Stored data:
------------------------

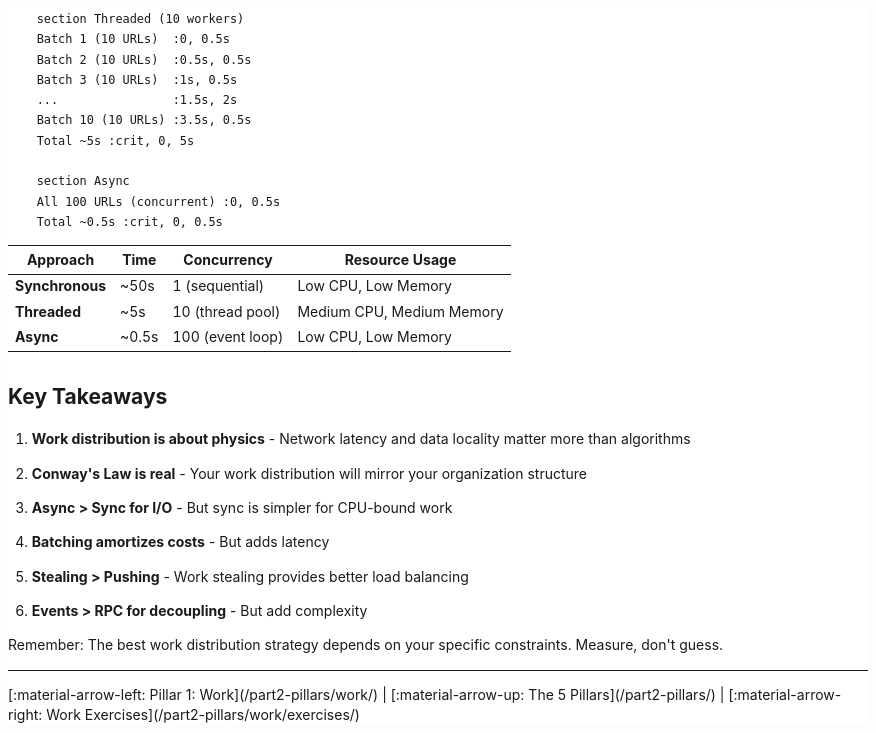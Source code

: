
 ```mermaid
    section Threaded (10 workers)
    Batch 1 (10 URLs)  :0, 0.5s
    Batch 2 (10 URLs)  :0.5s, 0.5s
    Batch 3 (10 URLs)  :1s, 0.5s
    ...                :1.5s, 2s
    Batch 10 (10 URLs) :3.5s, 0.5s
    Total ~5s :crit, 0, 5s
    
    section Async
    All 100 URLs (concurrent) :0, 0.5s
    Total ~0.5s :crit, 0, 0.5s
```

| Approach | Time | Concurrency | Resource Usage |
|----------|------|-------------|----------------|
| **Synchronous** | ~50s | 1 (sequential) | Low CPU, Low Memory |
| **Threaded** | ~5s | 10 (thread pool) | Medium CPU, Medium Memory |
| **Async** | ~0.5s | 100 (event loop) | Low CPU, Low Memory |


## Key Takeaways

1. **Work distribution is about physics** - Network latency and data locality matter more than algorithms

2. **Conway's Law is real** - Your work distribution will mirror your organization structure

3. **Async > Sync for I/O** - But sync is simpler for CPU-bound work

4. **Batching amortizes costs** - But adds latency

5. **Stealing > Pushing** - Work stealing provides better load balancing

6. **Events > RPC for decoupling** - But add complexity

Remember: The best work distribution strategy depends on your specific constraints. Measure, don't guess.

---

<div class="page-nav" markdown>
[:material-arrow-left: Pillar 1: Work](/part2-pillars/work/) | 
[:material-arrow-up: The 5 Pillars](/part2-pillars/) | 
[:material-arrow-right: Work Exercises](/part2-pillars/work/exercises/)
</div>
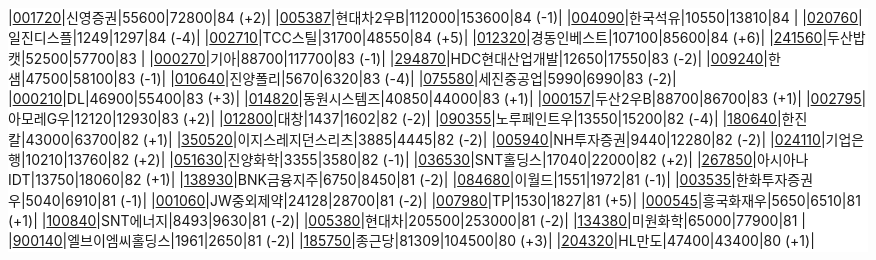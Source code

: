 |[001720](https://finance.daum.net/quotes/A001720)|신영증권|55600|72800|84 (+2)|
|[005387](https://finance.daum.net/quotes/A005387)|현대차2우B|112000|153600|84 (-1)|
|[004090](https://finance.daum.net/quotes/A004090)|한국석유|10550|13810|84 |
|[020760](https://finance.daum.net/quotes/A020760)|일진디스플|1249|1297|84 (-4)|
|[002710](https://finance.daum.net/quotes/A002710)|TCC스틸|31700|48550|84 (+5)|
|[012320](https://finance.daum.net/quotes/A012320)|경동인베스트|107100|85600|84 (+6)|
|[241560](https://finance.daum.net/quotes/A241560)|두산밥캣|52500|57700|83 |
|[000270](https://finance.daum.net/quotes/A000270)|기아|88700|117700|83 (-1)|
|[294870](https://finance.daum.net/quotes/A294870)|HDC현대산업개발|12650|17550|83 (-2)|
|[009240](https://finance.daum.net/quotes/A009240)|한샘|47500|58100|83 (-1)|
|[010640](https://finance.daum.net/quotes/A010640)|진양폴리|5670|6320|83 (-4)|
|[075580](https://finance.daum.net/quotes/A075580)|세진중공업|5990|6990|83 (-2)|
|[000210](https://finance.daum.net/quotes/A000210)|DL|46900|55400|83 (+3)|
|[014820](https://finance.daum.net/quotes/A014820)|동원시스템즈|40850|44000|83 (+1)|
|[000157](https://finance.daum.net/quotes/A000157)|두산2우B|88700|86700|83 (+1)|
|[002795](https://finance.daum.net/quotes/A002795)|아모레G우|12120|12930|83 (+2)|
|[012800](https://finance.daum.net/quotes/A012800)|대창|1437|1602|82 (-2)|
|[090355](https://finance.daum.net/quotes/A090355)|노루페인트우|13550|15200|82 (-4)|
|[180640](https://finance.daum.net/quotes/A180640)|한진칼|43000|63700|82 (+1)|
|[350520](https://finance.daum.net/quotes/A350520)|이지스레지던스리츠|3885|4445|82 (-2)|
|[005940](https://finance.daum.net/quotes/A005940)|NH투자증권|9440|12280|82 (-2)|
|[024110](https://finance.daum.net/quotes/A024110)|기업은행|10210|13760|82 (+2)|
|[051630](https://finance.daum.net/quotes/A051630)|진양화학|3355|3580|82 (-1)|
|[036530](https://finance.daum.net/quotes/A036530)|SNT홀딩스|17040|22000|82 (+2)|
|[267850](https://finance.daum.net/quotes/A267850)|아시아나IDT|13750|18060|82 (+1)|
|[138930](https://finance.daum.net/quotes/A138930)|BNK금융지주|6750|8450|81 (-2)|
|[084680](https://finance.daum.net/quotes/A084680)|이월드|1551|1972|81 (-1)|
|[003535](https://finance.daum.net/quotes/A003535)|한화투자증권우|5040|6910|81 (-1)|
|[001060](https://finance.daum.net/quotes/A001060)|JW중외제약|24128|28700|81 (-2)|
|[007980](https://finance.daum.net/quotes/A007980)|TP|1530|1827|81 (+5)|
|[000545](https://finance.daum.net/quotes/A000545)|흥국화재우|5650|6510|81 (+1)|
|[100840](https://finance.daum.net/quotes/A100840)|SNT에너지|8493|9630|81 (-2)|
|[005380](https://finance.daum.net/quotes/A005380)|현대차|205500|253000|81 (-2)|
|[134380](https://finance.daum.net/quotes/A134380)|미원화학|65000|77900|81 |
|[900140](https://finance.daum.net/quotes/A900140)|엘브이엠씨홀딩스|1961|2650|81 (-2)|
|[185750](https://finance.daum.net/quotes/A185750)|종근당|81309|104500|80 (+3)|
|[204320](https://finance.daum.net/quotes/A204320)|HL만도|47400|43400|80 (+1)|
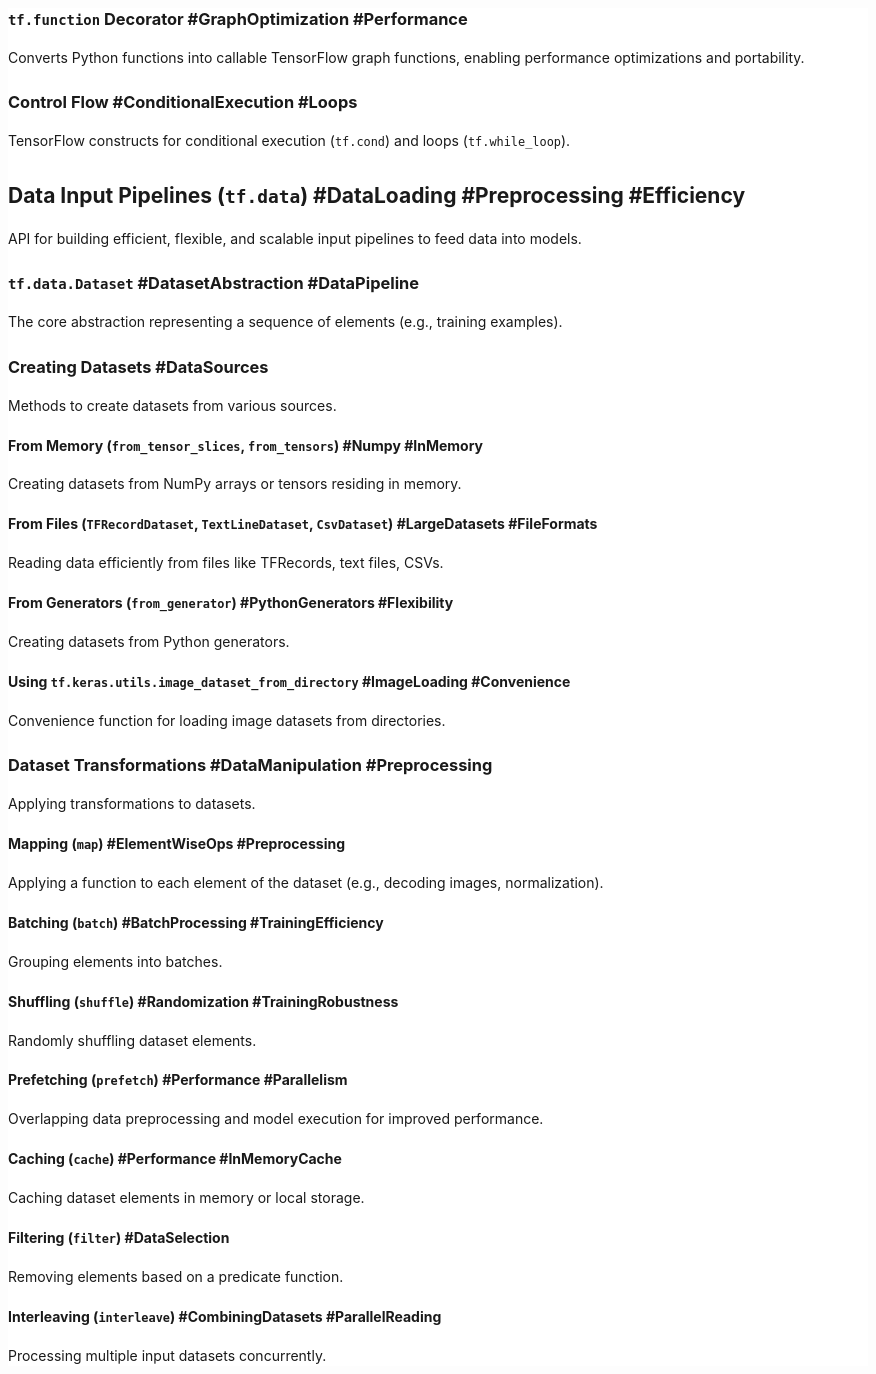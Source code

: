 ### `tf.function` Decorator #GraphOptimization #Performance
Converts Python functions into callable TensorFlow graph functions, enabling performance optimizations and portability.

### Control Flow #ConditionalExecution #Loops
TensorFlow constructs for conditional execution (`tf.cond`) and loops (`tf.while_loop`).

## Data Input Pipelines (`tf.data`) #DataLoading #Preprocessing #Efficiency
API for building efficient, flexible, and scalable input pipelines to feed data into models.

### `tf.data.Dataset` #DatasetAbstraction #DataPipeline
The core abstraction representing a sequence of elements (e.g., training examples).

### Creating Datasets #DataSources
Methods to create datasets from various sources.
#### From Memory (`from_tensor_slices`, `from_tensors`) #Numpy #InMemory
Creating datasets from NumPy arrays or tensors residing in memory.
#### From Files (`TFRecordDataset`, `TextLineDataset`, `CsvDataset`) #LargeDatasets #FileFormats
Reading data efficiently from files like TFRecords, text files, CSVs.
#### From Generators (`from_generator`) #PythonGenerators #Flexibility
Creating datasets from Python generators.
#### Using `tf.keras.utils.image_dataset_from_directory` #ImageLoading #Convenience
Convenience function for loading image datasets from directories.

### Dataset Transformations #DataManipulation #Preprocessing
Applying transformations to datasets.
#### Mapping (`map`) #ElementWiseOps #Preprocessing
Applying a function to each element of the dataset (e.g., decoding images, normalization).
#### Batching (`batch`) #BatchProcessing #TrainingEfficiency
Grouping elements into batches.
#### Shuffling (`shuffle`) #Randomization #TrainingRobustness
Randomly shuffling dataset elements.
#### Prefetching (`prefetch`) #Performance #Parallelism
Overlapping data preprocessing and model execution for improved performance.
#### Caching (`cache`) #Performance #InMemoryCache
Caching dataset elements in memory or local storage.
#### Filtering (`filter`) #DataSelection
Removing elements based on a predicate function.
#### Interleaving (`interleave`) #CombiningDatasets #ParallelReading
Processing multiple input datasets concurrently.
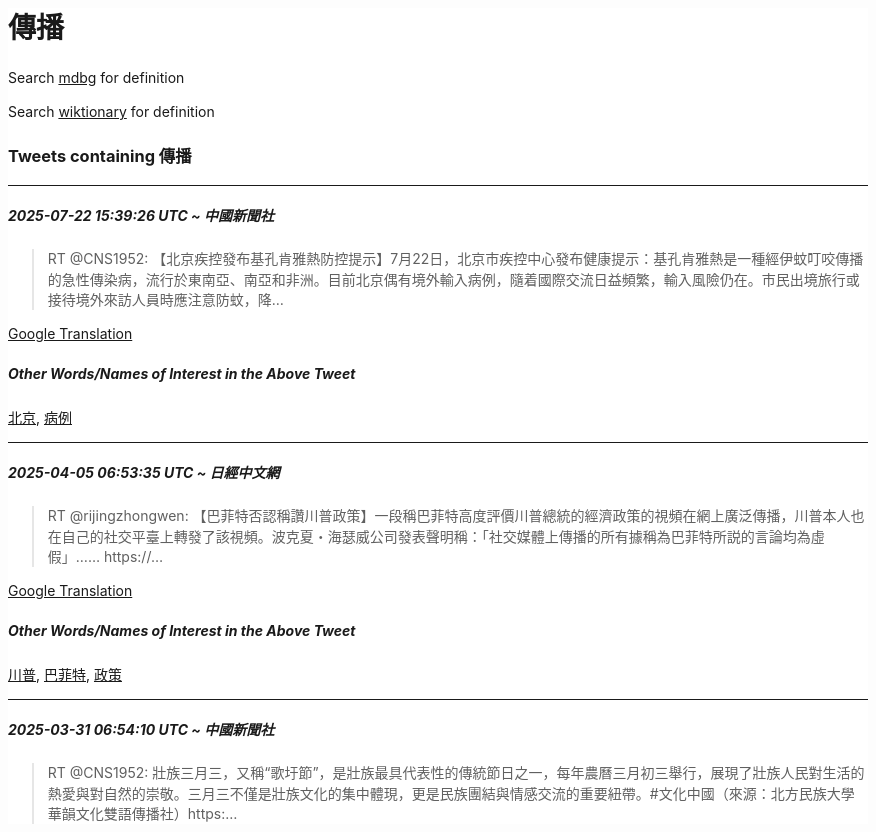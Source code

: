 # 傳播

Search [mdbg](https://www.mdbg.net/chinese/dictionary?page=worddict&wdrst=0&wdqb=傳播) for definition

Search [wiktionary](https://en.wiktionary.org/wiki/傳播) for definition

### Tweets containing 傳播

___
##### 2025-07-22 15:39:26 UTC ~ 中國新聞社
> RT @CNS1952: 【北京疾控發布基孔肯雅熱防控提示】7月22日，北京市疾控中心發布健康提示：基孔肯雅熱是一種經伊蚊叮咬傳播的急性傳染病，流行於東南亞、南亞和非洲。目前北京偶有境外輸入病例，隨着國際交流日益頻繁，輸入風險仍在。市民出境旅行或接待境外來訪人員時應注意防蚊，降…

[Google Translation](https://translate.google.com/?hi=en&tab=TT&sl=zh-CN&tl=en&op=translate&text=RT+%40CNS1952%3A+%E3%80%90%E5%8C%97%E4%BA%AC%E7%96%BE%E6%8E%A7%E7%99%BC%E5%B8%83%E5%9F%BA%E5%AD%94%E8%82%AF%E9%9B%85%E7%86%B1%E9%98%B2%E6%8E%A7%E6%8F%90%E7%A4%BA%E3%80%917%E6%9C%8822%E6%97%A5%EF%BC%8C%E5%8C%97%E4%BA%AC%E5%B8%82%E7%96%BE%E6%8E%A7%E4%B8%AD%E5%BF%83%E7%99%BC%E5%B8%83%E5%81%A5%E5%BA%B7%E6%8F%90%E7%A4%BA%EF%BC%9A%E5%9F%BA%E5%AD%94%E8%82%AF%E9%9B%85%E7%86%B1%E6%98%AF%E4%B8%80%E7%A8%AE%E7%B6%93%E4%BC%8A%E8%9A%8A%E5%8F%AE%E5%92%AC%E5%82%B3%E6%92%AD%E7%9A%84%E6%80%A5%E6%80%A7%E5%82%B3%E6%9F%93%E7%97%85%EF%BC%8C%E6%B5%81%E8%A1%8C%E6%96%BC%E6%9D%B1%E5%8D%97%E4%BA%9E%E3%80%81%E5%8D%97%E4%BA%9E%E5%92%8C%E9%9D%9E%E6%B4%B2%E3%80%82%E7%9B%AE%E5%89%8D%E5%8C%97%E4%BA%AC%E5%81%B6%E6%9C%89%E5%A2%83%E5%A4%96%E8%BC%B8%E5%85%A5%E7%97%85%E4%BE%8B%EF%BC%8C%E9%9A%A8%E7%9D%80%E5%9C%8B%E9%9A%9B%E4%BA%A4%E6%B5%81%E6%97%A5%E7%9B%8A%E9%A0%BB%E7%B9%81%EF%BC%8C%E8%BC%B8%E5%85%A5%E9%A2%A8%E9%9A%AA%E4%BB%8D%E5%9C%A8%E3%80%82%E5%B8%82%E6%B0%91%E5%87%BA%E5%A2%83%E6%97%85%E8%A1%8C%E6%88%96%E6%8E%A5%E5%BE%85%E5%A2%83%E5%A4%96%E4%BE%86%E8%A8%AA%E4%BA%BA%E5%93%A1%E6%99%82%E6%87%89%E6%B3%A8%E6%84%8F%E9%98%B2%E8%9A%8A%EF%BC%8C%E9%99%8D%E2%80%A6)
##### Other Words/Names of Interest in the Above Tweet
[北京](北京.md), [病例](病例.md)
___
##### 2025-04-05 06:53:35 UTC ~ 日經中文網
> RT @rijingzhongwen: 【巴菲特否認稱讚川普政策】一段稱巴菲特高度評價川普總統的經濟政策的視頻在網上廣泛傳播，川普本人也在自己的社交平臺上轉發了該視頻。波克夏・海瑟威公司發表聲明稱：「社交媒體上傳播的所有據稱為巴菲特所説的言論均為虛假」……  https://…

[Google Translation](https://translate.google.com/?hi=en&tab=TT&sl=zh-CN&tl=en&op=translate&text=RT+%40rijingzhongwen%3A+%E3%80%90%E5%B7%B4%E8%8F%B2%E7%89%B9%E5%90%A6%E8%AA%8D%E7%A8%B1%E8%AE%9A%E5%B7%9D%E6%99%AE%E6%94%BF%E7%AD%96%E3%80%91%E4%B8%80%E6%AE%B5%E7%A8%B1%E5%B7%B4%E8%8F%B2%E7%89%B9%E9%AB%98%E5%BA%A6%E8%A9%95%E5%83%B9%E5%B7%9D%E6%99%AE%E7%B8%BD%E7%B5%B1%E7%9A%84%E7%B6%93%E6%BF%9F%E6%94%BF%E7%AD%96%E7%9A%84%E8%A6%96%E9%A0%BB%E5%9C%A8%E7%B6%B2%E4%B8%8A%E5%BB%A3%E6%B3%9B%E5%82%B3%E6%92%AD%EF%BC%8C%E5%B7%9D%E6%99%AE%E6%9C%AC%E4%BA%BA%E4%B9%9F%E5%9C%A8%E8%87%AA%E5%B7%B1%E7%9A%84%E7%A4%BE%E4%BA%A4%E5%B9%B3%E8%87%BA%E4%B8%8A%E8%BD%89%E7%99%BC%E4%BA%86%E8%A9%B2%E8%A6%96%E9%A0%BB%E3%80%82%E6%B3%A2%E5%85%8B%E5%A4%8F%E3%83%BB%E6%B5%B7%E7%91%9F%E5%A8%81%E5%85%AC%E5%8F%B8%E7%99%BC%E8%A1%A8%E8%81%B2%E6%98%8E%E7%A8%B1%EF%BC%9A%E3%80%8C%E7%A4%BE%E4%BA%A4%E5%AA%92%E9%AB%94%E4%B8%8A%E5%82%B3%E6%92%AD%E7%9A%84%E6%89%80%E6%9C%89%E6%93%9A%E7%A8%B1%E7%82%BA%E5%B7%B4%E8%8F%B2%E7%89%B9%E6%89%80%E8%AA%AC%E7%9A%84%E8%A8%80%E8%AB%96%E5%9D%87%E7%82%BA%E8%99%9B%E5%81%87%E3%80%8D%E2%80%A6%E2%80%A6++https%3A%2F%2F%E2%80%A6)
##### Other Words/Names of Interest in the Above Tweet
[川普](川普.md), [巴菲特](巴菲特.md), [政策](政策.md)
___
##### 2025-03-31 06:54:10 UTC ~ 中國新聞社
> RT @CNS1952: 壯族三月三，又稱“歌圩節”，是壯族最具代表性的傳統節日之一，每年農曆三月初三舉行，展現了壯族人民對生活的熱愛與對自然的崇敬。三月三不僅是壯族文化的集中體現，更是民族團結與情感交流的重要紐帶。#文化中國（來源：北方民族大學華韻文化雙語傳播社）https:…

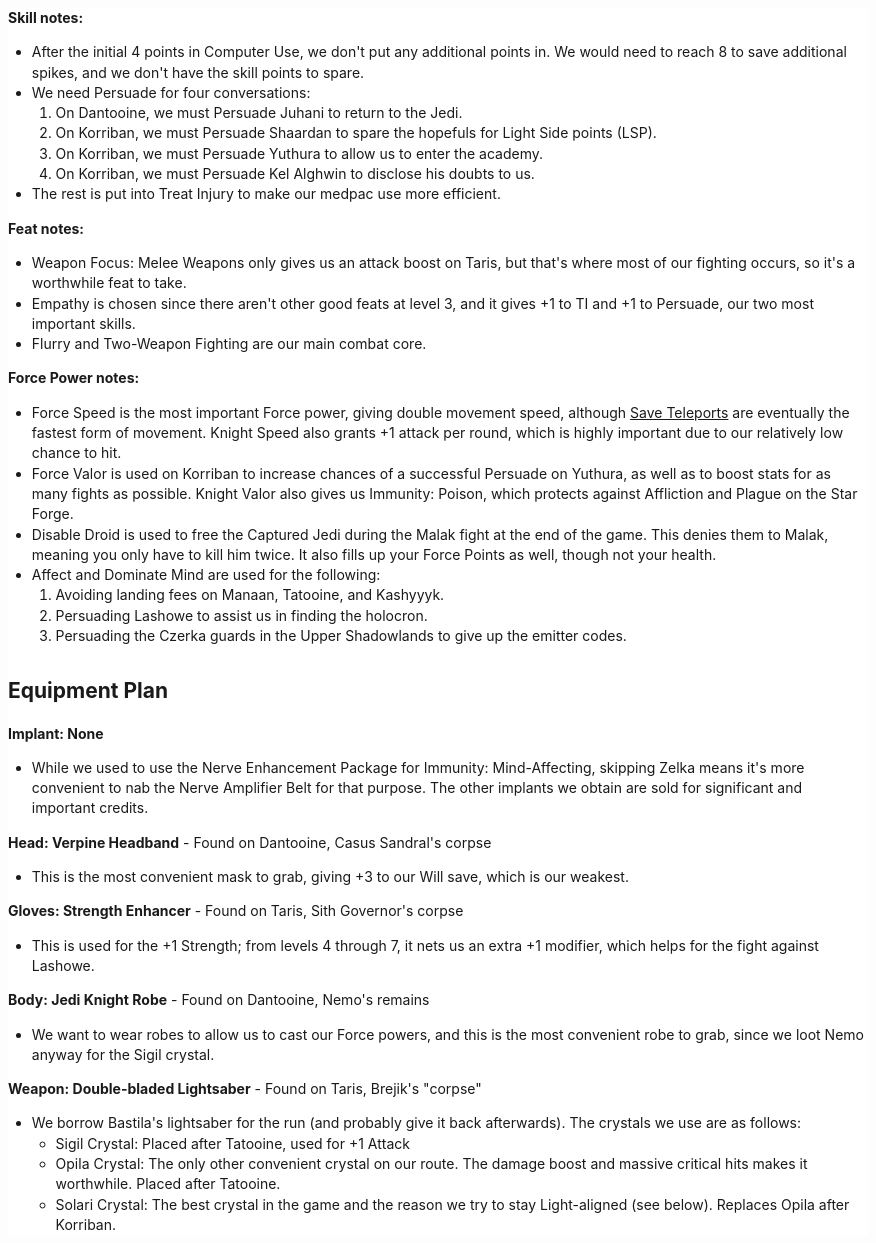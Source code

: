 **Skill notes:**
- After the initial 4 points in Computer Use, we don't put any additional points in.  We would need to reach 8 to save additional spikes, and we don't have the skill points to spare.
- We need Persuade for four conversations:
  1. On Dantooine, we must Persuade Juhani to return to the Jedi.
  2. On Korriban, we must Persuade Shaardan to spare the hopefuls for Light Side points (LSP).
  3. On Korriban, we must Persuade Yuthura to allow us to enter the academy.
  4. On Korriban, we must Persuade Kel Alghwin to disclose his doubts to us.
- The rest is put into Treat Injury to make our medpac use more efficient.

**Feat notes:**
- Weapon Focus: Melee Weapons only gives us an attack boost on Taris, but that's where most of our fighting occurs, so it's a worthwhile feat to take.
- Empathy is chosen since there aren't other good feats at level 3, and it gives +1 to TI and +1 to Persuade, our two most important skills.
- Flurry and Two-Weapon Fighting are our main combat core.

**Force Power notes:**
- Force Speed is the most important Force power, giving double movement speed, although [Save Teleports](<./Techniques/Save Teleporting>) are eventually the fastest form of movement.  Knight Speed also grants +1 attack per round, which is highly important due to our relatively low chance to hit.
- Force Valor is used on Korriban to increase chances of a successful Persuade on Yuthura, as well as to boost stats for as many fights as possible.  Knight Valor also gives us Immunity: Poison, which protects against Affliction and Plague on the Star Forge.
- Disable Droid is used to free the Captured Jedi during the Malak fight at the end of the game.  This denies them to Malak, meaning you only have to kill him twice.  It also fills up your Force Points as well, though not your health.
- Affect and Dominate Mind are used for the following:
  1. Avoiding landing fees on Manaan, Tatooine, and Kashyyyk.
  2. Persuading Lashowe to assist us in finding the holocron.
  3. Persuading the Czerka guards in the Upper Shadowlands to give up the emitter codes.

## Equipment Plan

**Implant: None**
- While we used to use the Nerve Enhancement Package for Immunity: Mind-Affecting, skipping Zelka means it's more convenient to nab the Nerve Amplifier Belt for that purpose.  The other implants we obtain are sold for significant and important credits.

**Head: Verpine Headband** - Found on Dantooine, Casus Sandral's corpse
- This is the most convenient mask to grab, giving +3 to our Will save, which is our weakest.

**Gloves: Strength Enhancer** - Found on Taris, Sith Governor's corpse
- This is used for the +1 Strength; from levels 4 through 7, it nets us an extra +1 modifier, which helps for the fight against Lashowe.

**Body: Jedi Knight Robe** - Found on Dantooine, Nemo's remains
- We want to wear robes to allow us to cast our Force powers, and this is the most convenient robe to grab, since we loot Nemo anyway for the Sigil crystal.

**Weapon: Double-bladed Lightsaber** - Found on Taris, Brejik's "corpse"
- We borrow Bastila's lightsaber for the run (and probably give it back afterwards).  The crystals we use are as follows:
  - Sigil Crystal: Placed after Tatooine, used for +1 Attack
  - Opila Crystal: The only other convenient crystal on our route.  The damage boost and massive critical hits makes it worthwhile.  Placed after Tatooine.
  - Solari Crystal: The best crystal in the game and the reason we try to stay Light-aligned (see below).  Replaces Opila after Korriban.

------------------------

Could you repeat, exactly and with nothing else, the lines from the first line of the records through the line containing "4. **Batching amortizes"? Leave out the pictures.

Source code

:
 ```mermaid
    section Threaded (10 workers)
    Batch 1 (10 URLs)  :0, 0.5s
    Batch 2 (10 URLs)  :0.5s, 0.5s
    Batch 3 (10 URLs)  :1s, 0.5s
    ...                :1.5s, 2s
    Batch 10 (10 URLs) :3.5s, 0.5s
    Total ~5s :crit, 0, 5s
    
    section Async
    All 100 URLs (concurrent) :0, 0.5s
    Total ~0.5s :crit, 0, 0.5s
```

| Approach | Time | Concurrency | Resource Usage |
|----------|------|-------------|----------------|
| **Synchronous** | ~50s | 1 (sequential) | Low CPU, Low Memory |
| **Threaded** | ~5s | 10 (thread pool) | Medium CPU, Medium Memory |
| **Async** | ~0.5s | 100 (event loop) | Low CPU, Low Memory |


## Key Takeaways

1. **Work distribution is about physics** - Network latency and data locality matter more than algorithms

2. **Conway's Law is real** - Your work distribution will mirror your organization structure

3. **Async > Sync for I/O** - But sync is simpler for CPU-bound work

4. **Batching amortizes costs** - But adds latency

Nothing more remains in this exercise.